When you plan IBM Storage Scale Erasure Code Edition fault tolerance or maintain IBM Storage Scale Erasure Code Edition system, it is important to understand the hardware failures. The hardware failures might be complete disk failures and latent sector errors. The former is more noticeable while the latter is hidden and easier to be overlooked.

  • Complete disk failures can be detected in any I/O to the disk and impact the whole disk. The outage of storage node, storage adapter, or backplane failures, SAS cable problems, or disk internal faults can lead to complete disk failures. It could be a permanent failure, for example, a dead disk that cannot be read or written due to disk internal faults. It might also be a transient failure, for example, the storage node might come back to service soon with the disks. When it happens, the whole disk is taken out for service. All data are rebuilt to restore better fault tolerance if the disk cannot provide service anymore or come back to service within a period.
  • Latent sector errors are the ones that go undetected until the corresponding disk sectors are accessed.

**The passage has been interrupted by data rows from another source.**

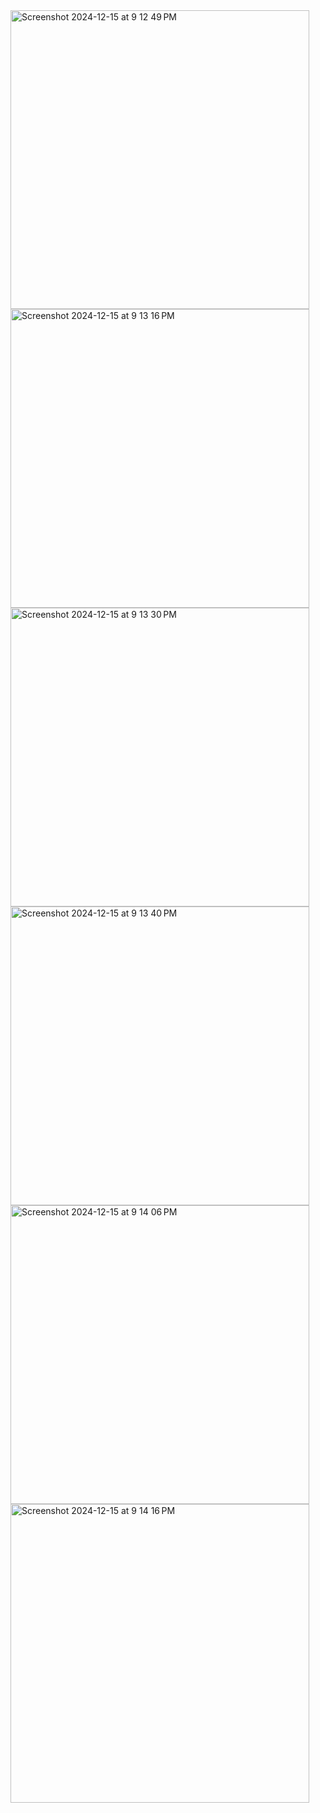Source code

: <img width="478" alt="Screenshot 2024-12-15 at 9 12 49 PM" src="https://github.com/user-attachments/assets/d51fbe1d-e51e-418f-9d8e-c4a96b53d6d4" />
<img width="478" alt="Screenshot 2024-12-15 at 9 13 16 PM" src="https://github.com/user-attachments/assets/d3773603-e334-490a-bbd2-d0882e3c7291" />
<img width="478" alt="Screenshot 2024-12-15 at 9 13 30 PM" src="https://github.com/user-attachments/assets/89ba7024-d671-4b30-b25a-af39e762bec3" />
<img width="478" alt="Screenshot 2024-12-15 at 9 13 40 PM" src="https://github.com/user-attachments/assets/90e9c35c-b8fe-4a0c-bf8e-bc0a667b3f4e" />
<img width="478" alt="Screenshot 2024-12-15 at 9 14 06 PM" src="https://github.com/user-attachments/assets/8bbb171f-61ec-4f41-b8fc-538fb95d486a" />
<img width="478" alt="Screenshot 2024-12-15 at 9 14 16 PM" src="https://github.com/user-attachments/assets/a8ff4bd1-4330-4519-bee8-7de1eecab824" />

IBM Storage Scale RAID is designed with comprehensive end-to-end data integrity protection and validation to catch and fix such errors. It provides an automatic scrub process in the background. Each block is read and examined within a period, for example, every 14 days. It is fixed if latent sector errors are detected. There is a low possibility for the latest sector errors to occur before the next scrub.

It is highly recommended the fault tolerance is planned with at least one node and one disk to well prepare for both types of failures. For example, a vdisk has been created with one node and one disk fault tolerance. When a node goes down or in maintenance, there is still one disk fault tolerance for latent sector errors. Otherwise, some block might exceed the fault tolerance when both types of failures happen at the same time. Users must also be aware that they cannot always take down the same number of nodes and disks as the fault tolerance and expect IBM Storage Scale Erasure Code Edition can still function normally. For example, another vdisk has been created with two nodes fault tolerance. It does not mean that users can always take down two nodes safely and unconditionally due to the potential latent sector errors. The vdisk tolerates two nodes (or one node and one disk, or two disks) failures. However, the failures might be either complete disk failures or latent sector errors.